Zunächst fand ich das total blöd, denn es war beschwerlich, die Nahrung mit der Spritze aufzuziehen und dann langsam die Nahrung einzugeben. Es hat gedauert, bis wir die richtigen Spritzen gefunden hatten, mit denen ich gut zurecht kam, ohne
Schmerzen in den Fingern oder im Arm zu bekommen. Und als die Technik des Sondierens kein Problem mehr war, war ich auch plötzlich versöhnt damit, keine Pumpe bekommen zu haben.

Fast forward: Heute bin ich glühende Verfechterin von Bolusgaben mittels Spritzen. Zum einen würde uns die Pumpe bei der Pürierdiät ohnehin die meiste Zeit streiken. Es gibt eine Möglichkeit, bei einem Pumpenmodell die Tüten zu modifizieren, so dass sie ohne Fehler läuft. Man kann mit ein wenig Modifizierung auch per Schwerkraft sondieren, wenn es etwas dicker ist. Aber das ist nicht der Hauptgrund, warum ich so für Spritzen bin.

Bolusgaben mit Spritzen sind dem natürlichen Essverhalten am ähnlichsten. Wenn wir essen, dann nehmen wir einen Bissen in den Mund, kauen gründlich und schlucken. Dann machen die meisten Menschen eine kleine Pause und der Vorgang wiederholt sich, bis der Teller, die Schüssel oder was auch immer man befüllt hat, leer ist.
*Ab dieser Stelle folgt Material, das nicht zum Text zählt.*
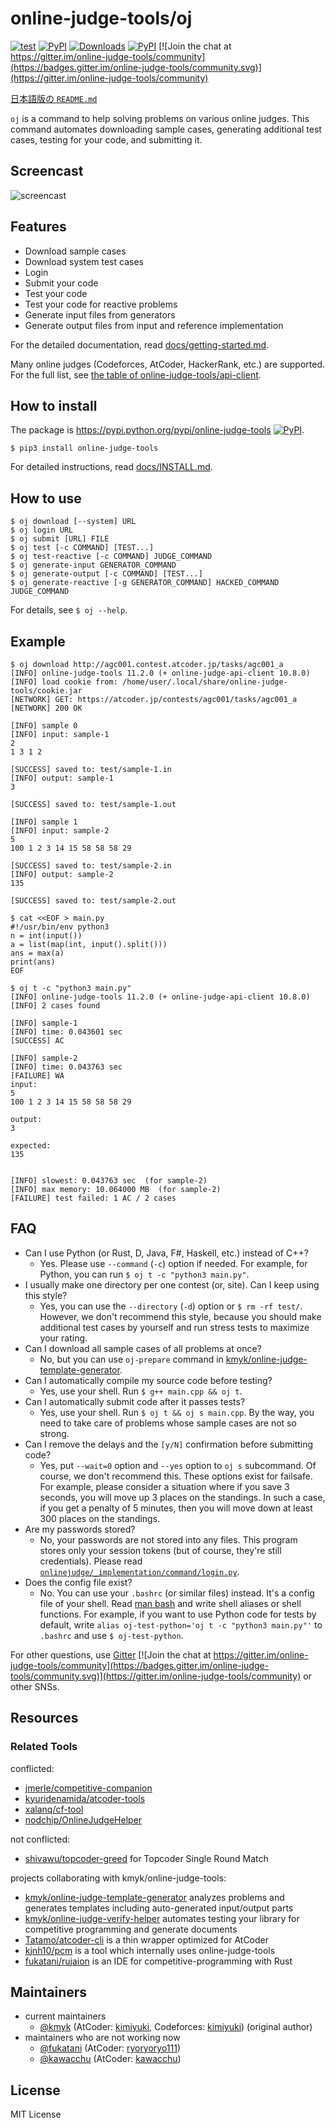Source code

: # online-judge-tools/oj

[![test](https://github.com/online-judge-tools/oj/workflows/test/badge.svg)](https://github.com/online-judge-tools/oj/actions)
[![PyPI](https://img.shields.io/pypi/v/online-judge-tools.svg)](https://pypi.python.org/pypi/online-judge-tools)
[![Downloads](https://pepy.tech/badge/online-judge-tools)](https://pepy.tech/project/online-judge-tools)
[![PyPI](https://img.shields.io/pypi/l/online-judge-tools.svg)](https://github.com/kmyk/online-judge-tools/blob/master/LICENSE)
[![Join the chat at https://gitter.im/online-judge-tools/community](https://badges.gitter.im/online-judge-tools/community.svg)](https://gitter.im/online-judge-tools/community)

[日本語版の `README.md`](https://github.com/online-judge-tools/oj/blob/master/README.ja.md)

`oj` is a command to help solving problems on various online judges. This command automates downloading sample cases, generating additional test cases, testing for your code, and submitting it.

## Screencast

![screencast](https://user-images.githubusercontent.com/2203128/34708715-568b13c0-f557-11e7-97ef-9f6b646e4776.gif)

## Features

-   Download sample cases
-   Download system test cases
-   Login
-   Submit your code
-   Test your code
-   Test your code for reactive problems
-   Generate input files from generators
-   Generate output files from input and reference implementation

For the detailed documentation, read [docs/getting-started.md](https://github.com/online-judge-tools/oj/blob/master/docs/getting-started.md).

Many online judges (Codeforces, AtCoder, HackerRank, etc.) are supported.
For the full list, see [the table of online-judge-tools/api-client](https://github.com/online-judge-tools/api-client#supported-websites).

## How to install

The package is <https://pypi.python.org/pypi/online-judge-tools> [![PyPI](https://img.shields.io/pypi/v/online-judge-tools.svg)](https://pypi.python.org/pypi/online-judge-tools).

```console
$ pip3 install online-judge-tools
```

For detailed instructions, read [docs/INSTALL.md](https://github.com/online-judge-tools/oj/blob/master/docs/INSTALL.md).


## How to use

```console
$ oj download [--system] URL
$ oj login URL
$ oj submit [URL] FILE
$ oj test [-c COMMAND] [TEST...]
$ oj test-reactive [-c COMMAND] JUDGE_COMMAND
$ oj generate-input GENERATOR_COMMAND
$ oj generate-output [-c COMMAND] [TEST...]
$ oj generate-reactive [-g GENERATOR_COMMAND] HACKED_COMMAND JUDGE_COMMAND
```

For details, see `$ oj --help`.

## Example

```console
$ oj download http://agc001.contest.atcoder.jp/tasks/agc001_a
[INFO] online-judge-tools 11.2.0 (+ online-judge-api-client 10.8.0)
[INFO] load cookie from: /home/user/.local/share/online-judge-tools/cookie.jar
[NETWORK] GET: https://atcoder.jp/contests/agc001/tasks/agc001_a
[NETWORK] 200 OK

[INFO] sample 0
[INFO] input: sample-1
2
1 3 1 2

[SUCCESS] saved to: test/sample-1.in
[INFO] output: sample-1
3

[SUCCESS] saved to: test/sample-1.out

[INFO] sample 1
[INFO] input: sample-2
5
100 1 2 3 14 15 58 58 58 29

[SUCCESS] saved to: test/sample-2.in
[INFO] output: sample-2
135

[SUCCESS] saved to: test/sample-2.out

$ cat <<EOF > main.py
#!/usr/bin/env python3
n = int(input())
a = list(map(int, input().split()))
ans = max(a)
print(ans)
EOF

$ oj t -c "python3 main.py"
[INFO] online-judge-tools 11.2.0 (+ online-judge-api-client 10.8.0)
[INFO] 2 cases found

[INFO] sample-1
[INFO] time: 0.043601 sec
[SUCCESS] AC

[INFO] sample-2
[INFO] time: 0.043763 sec
[FAILURE] WA
input:
5
100 1 2 3 14 15 58 58 58 29

output:
3

expected:
135


[INFO] slowest: 0.043763 sec  (for sample-2)
[INFO] max memory: 10.064000 MB  (for sample-2)
[FAILURE] test failed: 1 AC / 2 cases
```

## FAQ

-   Can I use Python (or Rust, D, Java, F#, Haskell, etc.) instead of C++?
    -   Yes. Please use `--command` (`-c`) option if needed. For example, for Python, you can run `$ oj t -c "python3 main.py"`.
-   I usually make one directory per one contest (or, site). Can I keep using this style?
    -   Yes, you can use the `--directory` (`-d`) option or `$ rm -rf test/`. However, we don't recommend this style, because you should make additional test cases by yourself and run stress tests to maximize your rating.
-   Can I download all sample cases of all problems at once?
    -   No, but you can use `oj-prepare` command in [kmyk/online-judge-template-generator](https://github.com/kmyk/online-judge-template-generator).
-   Can I automatically compile my source code before testing?
    -   Yes, use your shell. Run `$ g++ main.cpp && oj t`.
-   Can I automatically submit code after it passes tests?
    -   Yes, use your shell. Run `$ oj t && oj s main.cpp`. By the way, you need to take care of problems whose sample cases are not so strong.
-   Can I remove the delays and the `[y/N]` confirmation before submitting code?
    -   Yes, put `--wait=0` option and `--yes` option to `oj s` subcommand. Of course, we don't recommend this. These options exist for failsafe. For example, please consider a situation where if you save 3 seconds, you will move up 3 places on the standings. In such a case, if you get a penalty of 5 minutes, then you will move down at least 300 places on the standings.
-   Are my passwords stored?
    -   No, your passwords are not stored into any files. This program stores only your session tokens (but of course, they're still credentials). Please read [`onlinejudge/_implementation/command/login.py`](https://github.com/kmyk/online-judge-tools/blob/master/onlinejudge/_implementation/command/login.py).
-   Does the config file exist?
    -   No. You can use your `.bashrc` (or similar files) instead. It's a config file of your shell. Read [man bash](https://linux.die.net/man/1/bash) and write shell aliases or shell functions. For example, if you want to use Python code for tests by default, write `alias oj-test-python='oj t -c "python3 main.py"'` to `.bashrc` and use `$ oj-test-python`.

For other questions, use [Gitter](https://gitter.im/online-judge-tools/community) [![Join the chat at https://gitter.im/online-judge-tools/community](https://badges.gitter.im/online-judge-tools/community.svg)](https://gitter.im/online-judge-tools/community) or other SNSs.

## Resources

### Related Tools

conflicted:

-   [jmerle/competitive-companion](https://github.com/jmerle/competitive-companion)
-   [kyuridenamida/atcoder-tools](https://github.com/kyuridenamida/atcoder-tools)
-   [xalanq/cf-tool](https://github.com/xalanq/cf-tool)
-   [nodchip/OnlineJudgeHelper](https://github.com/nodchip/OnlineJudgeHelper)

not conflicted:

-   [shivawu/topcoder-greed](https://github.com/shivawu/topcoder-greed) for Topcoder Single Round Match

projects collaborating with kmyk/online-judge-tools:

-   [kmyk/online-judge-template-generator](https://github.com/kmyk/online-judge-template-generator) analyzes problems and generates templates including auto-generated input/output parts
-   [kmyk/online-judge-verify-helper](https://github.com/kmyk/online-judge-verify-helper) automates testing your library for competitive programming and generate documents
-   [Tatamo/atcoder-cli](https://github.com/Tatamo/atcoder-cli) is a thin wrapper optimized for AtCoder
-   [kjnh10/pcm](https://github.com/kjnh10/pcm) is a tool which internally uses online-judge-tools
-   [fukatani/rujaion](https://github.com/fukatani/rujaion) is an IDE for competitive-programming with Rust

## Maintainers

-   current maintainers
    -   [@kmyk](https://github.com/kmyk) (AtCoder: [kimiyuki](https://atcoder.jp/users/kimiyuki), Codeforces: [kimiyuki](https://codeforces.com/profile/kimiyuki)) (original author)
-   maintainers who are not working now
    -   [@fukatani](https://github.com/fukatani) (AtCoder: [ryoryoryo111](https://atcoder.jp/users/ryoryoryo111))
    -   [@kawacchu](https://github.com/kawacchu) (AtCoder: [kawacchu](https://atcoder.jp/users/kawacchu))

## License

MIT License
Genau so ist es, wenn wir trinken. Wir nehmen einen Schluck in den Mund, schlucken ab und warten kurz bis zum nächsten Schluck. Kein Mensch käme auf die Idee, den Mund aufzusperren und ein Getränk einfach hineinlaufen zu lassen und im Dauerbetrieb den Schluckmechanismus zu bemühen. Warum sollte das also einem Menschen zugemutet werden, der mittels Sonde ernährt wird?

Ein wenig Nahrung oder Flüssigkeit eingeben, kurz warten und weiter machen, ist eindeutig physiologischer als Dauerbetankung. Kommt eine Hustenatacke oder der Schluckauf dazwischen, kann man auch viel einfacher pausieren, warten bis wieder Ruhe einkehrt und weiter machen, ohne ein Gerät wieder neu starten zu müssen. Eine Pumpe erkennt nicht automatisch, wenn das Gegenüber einen epileptischen Anfall während des Essens hat und kann daher auch nicht von sich aus stoppen. Ich kann das.

So sondieren wir per Hand und mit Hilfe von Spritzen, am liebsten, wenn wir selber essen, weil das gelebte Inklusion ist. Das Equipment ist auch leicht transportabel, ich muss keinen Akku laden und nicht überlegen, wo ich den Firlefanz hinhänge, ich pack die Spritze aus und los geht es. Küchentücher zum Abwischen nicht vergessen, eventuell auch einen Löffel zum Umrühren und warmen Tee zum Verdünnen. So kann man überall und jederzeit sondieren.

Bei uns eindeutig Bolus, Pumpe brauchen wir nicht.